Ayer sonó el despertador más molesto que pueda existir.
Eran las 6:00 de la mañana cuando un crujido de madera precedió una tremenda sacudida, que para nuestra fortuna poco tiempo duró. Se quejaron los techos, la piedra, el metal, los hojas de papel esparcidas sobre la enorme mesa maciza, la pantalla del ordenador, que permaneció zarandeada varios segundos después todavía. "¡Coño!", fue mi propia queja, la de alguien que está concentrado a esas horas de la mañana y que piensa solo en las dos escasas horas que le quedan para que se acabe su turno y pueda ir a dormir.
Fue mi propia queja.
Un terremoto para alguien que está acostumbrado sigue provocando las mismas sensaciones que pueda sentir alguien que jamás sufrió angustioso movimiento: el temblor se queda guardado en el centro del pecho y recorre durante minutos y horas el resto del organismo, sin que nada pueda sacarlo de ahí; se estremecen los músculos de las piernas, se activa el nivel de alerta, que te mantiene a la espera de que vuelva a suceder, de que las entrañas de la tierra exhalen un nuevo aliento y que su superficie respire profundamente.

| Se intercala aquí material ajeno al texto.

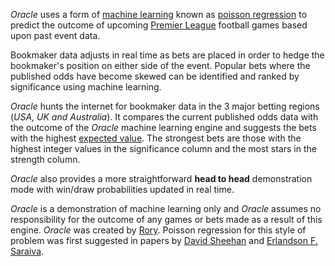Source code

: *Oracle* uses a form of [machine learning](https://en.wikipedia.org/wiki/Machine_learning) known as [poisson regression](https://en.wikipedia.org/wiki/Poisson_regression) to predict 
the outcome of upcoming [Premier League](https://en.wikipedia.org/wiki/Premier_League) football games based upon past event data.

Bookmaker data adjusts in real time as bets are placed in order to hedge the bookmaker's position on either side of the event. 
Popular bets where the published odds have become skewed can be identified and ranked by significance using machine learning.

*Oracle* hunts the internet for bookmaker data in the 3 major betting regions (*USA, UK and Australia*). It compares the current published odds data with the outcome of the *Oracle* machine learning engine and suggests the bets with the highest [expected value](https://en.wikipedia.org/wiki/Expected_value). The strongest bets are those with the highest integer values in the significance column and the most stars in the strength column.

*Oracle* also provides a more straightforward **head to head** demonstration mode with win/draw probabilities updated in real time.

*Oracle* is a demonstration of machine learning only and *Oracle* assumes no responsibility for the outcome of any games or bets made as a result of this engine.
*Oracle* was created by [Rory](https://www.linkedin.com/in/rory-garton-smith-5b991659/). Poisson regression for this style of problem was first suggested in papers by [David Sheehan](https://dashee87.github.io/football/python/predicting-football-results-with-statistical-modelling/) and [Erlandson F. Saraiva](https://www.researchgate.net/publication/305801126_Predicting_football_scores_via_Poisson_regression_model_applications_to_the_National_Football_League).
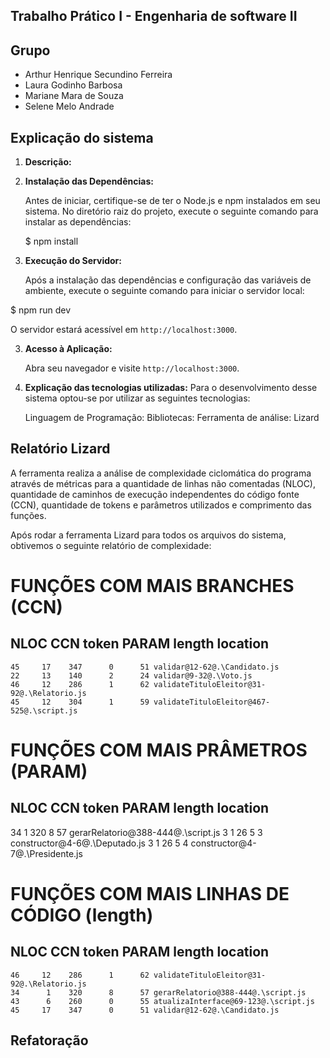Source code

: Trabalho Prático I - Engenharia de software II
---
## Grupo
- Arthur Henrique Secundino Ferreira
- Laura Godinho Barbosa
- Mariane Mara de Souza
- Selene Melo Andrade

## Explicação do sistema
1. **Descrição:**
2. **Instalação das Dependências:**
   
   Antes de iniciar, certifique-se de ter o Node.js e npm instalados em seu sistema. No diretório raiz do projeto, execute o seguinte comando para instalar as dependências:

   $ npm install

2. **Execução do Servidor:**

   Após a instalação das dependências e configuração das variáveis de ambiente, execute o seguinte comando para iniciar o servidor local:
   
  $ npm run dev

   O servidor estará acessível em `http://localhost:3000`.

3. **Acesso à Aplicação:**

   Abra seu navegador e visite `http://localhost:3000`.

5. **Explicação das tecnologias utilizadas:**
   Para o desenvolvimento desse sistema optou-se por utilizar as seguintes tecnologias:

    Linguagem de Programação: 
    Bibliotecas: 
    Ferramenta de análise: Lizard
   
## Relatório Lizard
   A ferramenta realiza a análise de complexidade ciclomática do programa através de métricas para a quantidade de linhas não comentadas (NLOC), quantidade de caminhos de execução independentes do código fonte (CCN), quantidade de tokens e parâmetros utilizados e comprimento das funções.

Após rodar a ferramenta Lizard para todos os arquivos do sistema, obtivemos o seguinte relatório de complexidade:

FUNÇÕES COM MAIS BRANCHES (CCN)
================================================
  NLOC    CCN   token  PARAM  length  location  
------------------------------------------------
    45     17    347      0      51 validar@12-62@.\Candidato.js
    22     13    140      2      24 validar@9-32@.\Voto.js
    46     12    286      1      62 validateTituloEleitor@31-92@.\Relatorio.js 
    45     12    304      1      59 validateTituloEleitor@467-525@.\script.js


FUNÇÕES COM MAIS PRÂMETROS (PARAM)
================================================
  NLOC    CCN   token  PARAM  length  location  
------------------------------------------------
   34     1    320      8      57 gerarRelatorio@388-444@.\script.js
    3      1     26      5       3 constructor@4-6@.\Deputado.js
    3      1     26      5       4 constructor@4-7@.\Presidente.js
 

FUNÇÕES COM MAIS LINHAS DE CÓDIGO (length)
================================================
  NLOC    CCN   token  PARAM  length  location  
------------------------------------------------
    46     12    286      1      62 validateTituloEleitor@31-92@.\Relatorio.js
    34      1    320      8      57 gerarRelatorio@388-444@.\script.js
    43      6    260      0      55 atualizaInterface@69-123@.\script.js
    45     17    347      0      51 validar@12-62@.\Candidato.js

 ## Refatoração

Se acerca a la recepción un grupo de franceses: "¿Eso ha sido un terremoto?", dice uno de ellos, completamente sorprendido. A lo que otro añade: "¿Es normal eso aquí?". La sorpresa de todos ellos es la de alguien habituado a la tierra tranquila y calmada de un país como Francia, donde los verdaderos terremotos vienen de fuera de la tierra, como bien me indica uno de ellos, creyendo que yo no he sufrido ni conozco el particular terremoto galo: "En Francia, no tenemos terremotos, tenemos grèves" o lo que es lo mismo, tienen huelgas, manifestaciones, organizaciones defensoras de los derechos de unos contra los de los otros; en efecto, movimientos de tierra procedentes de su superficie, aplastada por miles de pies a paso rítmico y voces que hacen crujir los cristales de las ventanas y sus postigos cuidadosamente abiertos y retenidos por pequeños cerrojos de hierro anclados en la fachada de las casas.

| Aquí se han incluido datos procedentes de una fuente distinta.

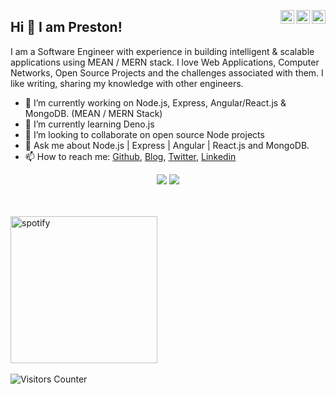 <a href="https://twitter.com/prestuuu" target="_blank" rel="nofollow"><img align="right" alt="Pratik's Twitter" width="22px" src="https://cdn.jsdelivr.net/npm/simple-icons@v3/icons/twitter.svg" /></a><a href="https://www.linkedin.com/in/prestonrodz" target="_blank" rel="nofollow"><img align="right" alt="Pratik's Linkdein" width="22px" src="https://cdn.jsdelivr.net/npm/simple-icons@v3/icons/linkedin.svg" /></a><a href="https://www.instagram.com/preston.rodrix/" target="_blank" rel="nofollow"><img align="right" alt="Pratik's Insta" width="22px" src="https://cdn.jsdelivr.net/npm/simple-icons@v3/icons/instagram.svg" /></a>

## Hi 👋 I am Preston! 

I am a Software Engineer with experience in building intelligent & scalable applications using MEAN / MERN stack.
I love Web Applications, Computer Networks, Open Source Projects and the challenges associated with them.
I like writing, sharing my knowledge with other engineers.

- 🔭 I’m currently working on Node.js, Express, Angular/React.js & MongoDB. (MEAN / MERN Stack)
- 🌱 I’m currently learning Deno.js
- 👯 I’m looking to collaborate on open source Node projects 
- 💬 Ask me about Node.js | Express | Angular | React.js and MongoDB.
- 📫 How to reach me: [Github](https://github.com/prestonrodrixx), [Blog](), [Twitter](), [Linkedin]()


<p align = "center">
  <img src = "https://github-readme-stats.vercel.app/api?username=prestonrodrixx&show_icons=true&theme=tokyonight&line_height=27">
  <img src = "https://github-readme-stats.vercel.app/api/top-langs/?username=prestonrodrixx&hide=css,java,html&theme=tokyonight">

<br/><br/>
<img alt="spotify" width="235px" src="https://spotify-github-profile.vercel.app/api/view?uid=22q64qwebsonz3rkguc5a2sza&cover_image=false" />
<br/><br/>
<img src="https://visitor-badge.glitch.me/badge?page_id=prestonrodrixx.prestonrodrixx" alt="Visitors Counter">
</p>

El despertador sonó ayer, Roquetas de Mar se despierta como otras tantas veces, particularidades de la zona, y como suele suceder la ciudad entera pospone sus horas de sueño y deja sin desactivar la alarma, que para sorpresa de todos vuelve a sonar a las 13:05, cuando todos están ya despiertos y yo, que intento dormir las cuatro o cinco escasas horas que me ofrece el día, me veo sacado del sueño por el terrible suspiro de la tierra: se agita la cama, oigo la vibración de los muelles del colchón y las aspas del ventilador de techo, que podrían parecer en funcionamiento y sin embargo no lo están. Ya no consigo caer en los brazos de un morfeo, que por las horas ya ha terminado su turno.
Sin duda, ayer fue un día de movimientos. Hoy todavía sentimos el miedo de que vuelva a moverse el suelo sobre el que nos sostenemos. Un miedo que tardará días en marcharse y que sin lugar a dudas regresará, dentro del ciclo que a Almería le corresponde.